▶ WORK INSTRUCTION
Supply the number of lines in the data below that hold "GIFs", and let that number be the whole answer.

▶ DATA PROVIDED
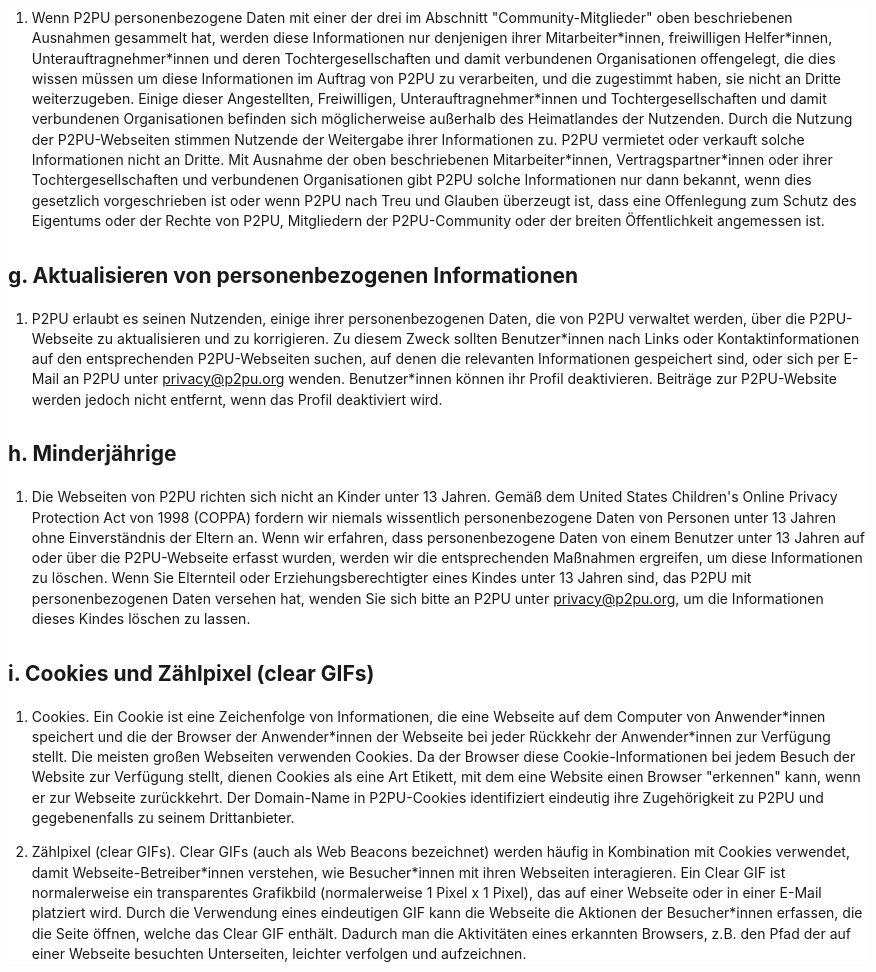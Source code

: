 1. Wenn P2PU personenbezogene Daten mit einer der drei im Abschnitt "Community-Mitglieder" oben beschriebenen Ausnahmen gesammelt hat, werden diese Informationen nur denjenigen ihrer Mitarbeiter\*innen, freiwilligen Helfer\*innen, Unterauftragnehmer\*innen und deren Tochtergesellschaften und damit verbundenen Organisationen offengelegt, die dies wissen müssen um diese Informationen im Auftrag von P2PU zu verarbeiten, und die zugestimmt haben, sie nicht an Dritte weiterzugeben. Einige dieser Angestellten, Freiwilligen, Unterauftragnehmer\*innen und Tochtergesellschaften und damit verbundenen Organisationen befinden sich möglicherweise außerhalb des Heimatlandes der Nutzenden. Durch die Nutzung der P2PU-Webseiten stimmen Nutzende der Weitergabe ihrer Informationen zu. P2PU vermietet oder verkauft solche Informationen nicht an Dritte. Mit Ausnahme der oben beschriebenen Mitarbeiter\*innen, Vertragspartner\*innen oder ihrer Tochtergesellschaften und verbundenen Organisationen gibt P2PU solche Informationen nur dann bekannt, wenn dies gesetzlich vorgeschrieben ist oder wenn P2PU nach Treu und Glauben überzeugt ist, dass eine Offenlegung zum Schutz des Eigentums oder der Rechte von P2PU, Mitgliedern der P2PU-Community oder der breiten Öffentlichkeit angemessen ist.

## g. Aktualisieren von personenbezogenen Informationen

1. P2PU erlaubt es seinen Nutzenden, einige ihrer personenbezogenen Daten, die von P2PU verwaltet werden, über die P2PU-Webseite zu aktualisieren und zu korrigieren. Zu diesem Zweck sollten Benutzer\*innen nach Links oder Kontaktinformationen auf den entsprechenden P2PU-Webseiten suchen, auf denen die relevanten Informationen gespeichert sind, oder sich per E-Mail an P2PU unter privacy@p2pu.org wenden. Benutzer\*innen können ihr Profil deaktivieren. Beiträge zur P2PU-Website werden jedoch nicht entfernt, wenn das Profil deaktiviert wird.

## h. Minderjährige

1. Die Webseiten von P2PU richten sich nicht an Kinder unter 13 Jahren. Gemäß dem United States Children's Online Privacy Protection Act von 1998 (COPPA) fordern wir niemals wissentlich personenbezogene Daten von Personen unter 13 Jahren ohne Einverständnis der Eltern an. Wenn wir erfahren, dass personenbezogene Daten von einem Benutzer unter 13 Jahren auf oder über die P2PU-Webseite erfasst wurden, werden wir die entsprechenden Maßnahmen ergreifen, um diese Informationen zu löschen. Wenn Sie Elternteil oder Erziehungsberechtigter eines Kindes unter 13 Jahren sind, das P2PU mit personenbezogenen Daten versehen hat, wenden Sie sich bitte an P2PU unter privacy@p2pu.org, um die Informationen dieses Kindes löschen zu lassen.

## i. Cookies und Zählpixel (clear GIFs)

1. Cookies. Ein Cookie ist eine Zeichenfolge von Informationen, die eine Webseite auf dem Computer von Anwender\*innen speichert und die der Browser der Anwender\*innen der Webseite bei jeder Rückkehr der Anwender\*innen zur Verfügung stellt. Die meisten großen Webseiten verwenden Cookies. Da der Browser diese Cookie-Informationen bei jedem Besuch der Website zur Verfügung stellt, dienen Cookies als eine Art Etikett, mit dem eine Website einen Browser "erkennen" kann, wenn er zur Webseite zurückkehrt. Der Domain-Name in P2PU-Cookies identifiziert eindeutig ihre Zugehörigkeit zu P2PU und gegebenenfalls zu seinem Drittanbieter.

1. Zählpixel (clear GIFs). Clear GIFs (auch als Web Beacons bezeichnet) werden häufig in Kombination mit Cookies verwendet, damit Webseite-Betreiber\*innen verstehen, wie Besucher\*innen mit ihren Webseiten interagieren. Ein Clear GIF ist normalerweise ein transparentes Grafikbild (normalerweise 1 Pixel x 1 Pixel), das auf einer Webseite oder in einer E-Mail platziert wird. Durch die Verwendung eines eindeutigen GIF kann die Webseite die Aktionen der Besucher\*innen erfassen, die die Seite öffnen, welche das Clear GIF enthält. Dadurch man die Aktivitäten eines erkannten Browsers, z.B. den Pfad der auf einer Webseite besuchten Unterseiten, leichter verfolgen und aufzeichnen.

▶ RESULT OF THE TASK
2